From: Tab Atkins Jr. <jackalmage@gmail.com>
Date: Wed, 8 Sep 2010 11:20:49 -0700
Message-ID: <AANLkTi=6PBzdD4NB3Ar__6uOM_gGjJOCRgbODTd8A6Vn@mail.gmail.com>
To: David Singer <singer@apple.com>
Cc: fantasai <fantasai.lists@inkedblade.net>, Simon Fraser <smfr@me.com>, www-style list <www-style@w3.org>
On Wed, Sep 8, 2010 at 9:59 AM, David Singer <singer@apple.com> wrote:
> On Sep 7, 2010, at 20:49 , Tab Atkins Jr. wrote:
>>> the first argument is one of the possibilities: b-t, t-b, l-r, r-l, bl-tr,
>>> tl-br, tr-bl, br-tl
>>> the second is an angle relative to that base vector
>>>     the two combined give a computed gradient vector, and after that,
>>> everything falls out.
>> Relative angles are actually a substantially different thing than the
>> current angles I use.  It's impossible to use relative angles to just
>> say "give me a gradient at 45deg".
> I think that that is 45 degrees relative to the l-r line (i.e. x axis).

Ah, yeah, I wasn't thinking thoroughly enough.  Sure, a relative angle
from either a horizontal or vertical line would let you make an
absolute angle.  I think this level of indirection is somewhat
unfortunate, though - you first have to think about which reference
line to establish, and then you have to consider what angle you want
to measure off of it.

>> I think that in general relative
>> angles aren't very useful.  (Personally, I think absolute angles
>> aren't too useful either, but I trust Brad when he says they are for
>> him.)
>>> Transitions are then defined as interpolating between the computed gradient
>>> vectors, of course.
>>> Now we only need one syntax and we can interpolate, and so on.
>>> linear-gradient( base-direction, relative-angle, from-color, to-color,
>>> {stop%, stop-color}* )  where from-color is defined as from 0% and to-color
>>> is defined as to 100%.
>> While this does let us unify, I think it loses too much useful
>> abilities that the current syntax offers.
> what do I lose?  I think I lose the webkit cases where the start and end points are specifically given, which means that portions of the gradient <0 and >1.0 can be visible, but nothing from your proposal.  (And the most complex here gives features yours does not have).

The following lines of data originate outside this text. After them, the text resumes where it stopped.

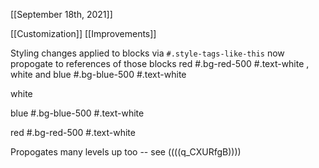 [[September 18th, 2021]]

[[Customization]] [[Improvements]]

Styling changes applied to blocks via `#.style-tags-like-this` now propogate to references of those blocks red #.bg-red-500  #.text-white , white and blue #.bg-blue-500 #.text-white 

white

blue #.bg-blue-500 #.text-white 

red #.bg-red-500  #.text-white 

Propogates many levels up too -- see ((((q_CXURfgB)))) 

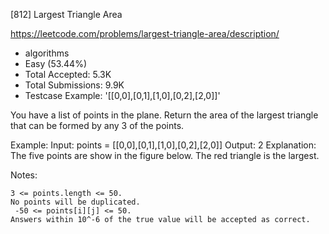 [812] Largest Triangle Area  

https://leetcode.com/problems/largest-triangle-area/description/

* algorithms
* Easy (53.44%)
* Total Accepted:    5.3K
* Total Submissions: 9.9K
* Testcase Example:  '[[0,0],[0,1],[1,0],[0,2],[2,0]]'

You have a list of points in the plane. Return the area of the largest triangle that can be formed by any 3 of the points.


Example:
Input: points = [[0,0],[0,1],[1,0],[0,2],[2,0]]
Output: 2
Explanation: 
The five points are show in the figure below. The red triangle is the largest.




Notes: 


	3 <= points.length <= 50.
	No points will be duplicated.
	 -50 <= points[i][j] <= 50.
	Answers within 10^-6 of the true value will be accepted as correct.


 
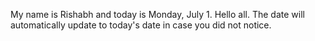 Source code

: My name is Rishabh and today is Monday, July 1. Hello all. The date will automatically update to today's date in case you did not notice.
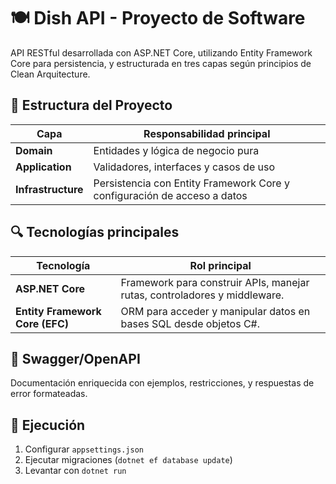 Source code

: # 🍽️ Dish API - Proyecto de Software

API RESTful desarrollada con ASP.NET Core, utilizando Entity Framework Core para persistencia, y estructurada en tres capas según principios de Clean Arquitecture.

## 🧱 Estructura del Proyecto

| Capa               | Responsabilidad principal                                                     |
| -----------------  | ----------------------------------------------------------------------------- |
| **Domain**         | Entidades y lógica de negocio pura                                            |
| **Application**    | Validadores, interfaces y casos de uso                                        |
| **Infrastructure** | Persistencia con Entity Framework Core y configuración de acceso a datos      |

## 🔍 Tecnologías principales

| Tecnología              | Rol principal                                                              |
|------------------------|-----------------------------------------------------------------------------|
| **ASP.NET Core**       | Framework para construir APIs, manejar rutas, controladores y middleware.  |
| **Entity Framework Core (EFC)** | ORM para acceder y manipular datos en bases SQL desde objetos C#.         |

## 📄 Swagger/OpenAPI

Documentación enriquecida con ejemplos, restricciones, y respuestas de error formateadas.

## 🚀 Ejecución

1. Configurar `appsettings.json`  
2. Ejecutar migraciones (`dotnet ef database update`)  
3. Levantar con `dotnet run`
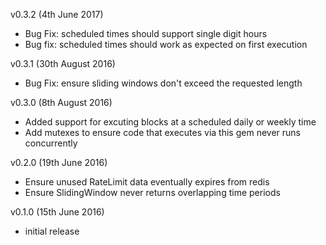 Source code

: v0.3.2 (4th June 2017)
* Bug Fix: scheduled times should support single digit hours
* Bug fix: scheduled times should work as expected on first execution

v0.3.1 (30th August 2016)
* Bug Fix: ensure sliding windows don't exceed the requested length

v0.3.0 (8th August 2016)
* Added support for excuting blocks at a scheduled daily or weekly time
* Add mutexes to ensure code that executes via this gem never runs concurrently

v0.2.0 (19th June 2016)
* Ensure unused RateLimit data eventually expires from redis
* Ensure SlidingWindow never returns overlapping time periods

v0.1.0 (15th June 2016)
* initial release

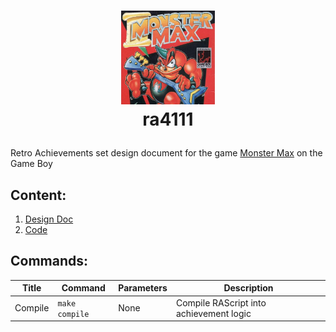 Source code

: # <p align="center"><img src="assets/monstermax.jpeg" width="150" /><br>ra4111
Retro Achievements set design document for the game [Monster Max](https://retroachievements.org/game/4111) on the Game Boy

## Content:

1. [Design Doc](DESIGN.md)
1. [Code](4111.rascript)

## Commands:

|Title|Command|Parameters|Description|
|-|-|-|-|
|Compile|`make compile`|None|Compile RAScript into achievement logic| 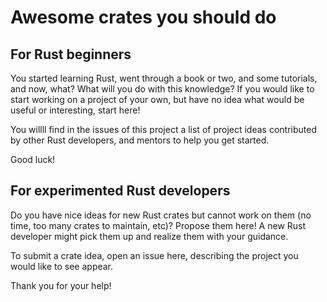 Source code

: # Awesome crates you should do

## For Rust beginners

You started learning Rust, went through a book or two, and some tutorials,
and now, what? What will you do with this knowledge? If you would like to start
working on a project of your own, but have no idea what would be useful or
interesting, start here!

You willll find in the issues of this project a list of project ideas contributed
by other Rust developers, and mentors to help you get started.

Good luck!

## For experimented Rust developers

Do you have nice ideas for new Rust crates but cannot work on them (no time,
too many crates to maintain, etc)? Propose them here! A new Rust developer
might pick them up and realize them with your guidance.

To submit a crate idea, open an issue here, describing the project you would
like to see appear.

Thank you for your help!
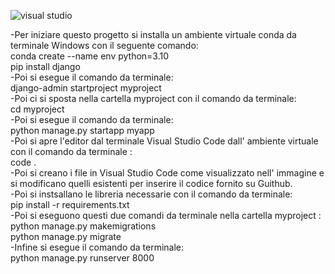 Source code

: ![visual studio](https://github.com/user-attachments/assets/18304d98-88d3-4514-8644-ba7f1b3244fe)

-Per iniziare questo progetto si installa un ambiente virtuale conda da terminale Windows con il seguente comando:<br>
conda create --name env python=3.10 <br>
pip install django<br>
-Poi si esegue il comando da terminale: <br>
django-admin startproject myproject <br>
-Poi ci si sposta nella cartella myproject con il comando da terminale: <br>
cd myproject<br>
-Poi si esegue il comando da terminale: <br>
python manage.py startapp myapp<br>
-Poi si apre l'editor dal terminale Visual Studio Code dall' ambiente virtuale con il comando da terminale :<br>
code . <br>
-Poi si creano i file in Visual Studio Code come visualizzato nell' immagine e si modificano quelli esistenti per inserire il codice fornito su Guithub.<br>
-Poi si instsallano le libreria necessarie con il comando da terminale:<br>
pip install -r requirements.txt <br>
-Poi si eseguono questi due comandi da terminale nella cartella myproject : <br>
python manage.py makemigrations <br>
python manage.py migrate <br>
-Infine si esegue il comando da terminale: <br>
python manage.py runserver 8000 <br>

Actually, my proposal allows for portions of the gradient outside
[0,1] to be shown.  Right now there's no way to *explicitly* give an
end-point, but the implied end-point won't be on an edge unless the
starting-point is, and I've been meaning to add an explicit end-point
argument for some time.  (I have an email where I said I would from
way back in the day.  I don't know why I didn't make the edit some
time ago.  Right now I'm just waiting for the other feedback to
stabilize so I can make all the edits in one go.)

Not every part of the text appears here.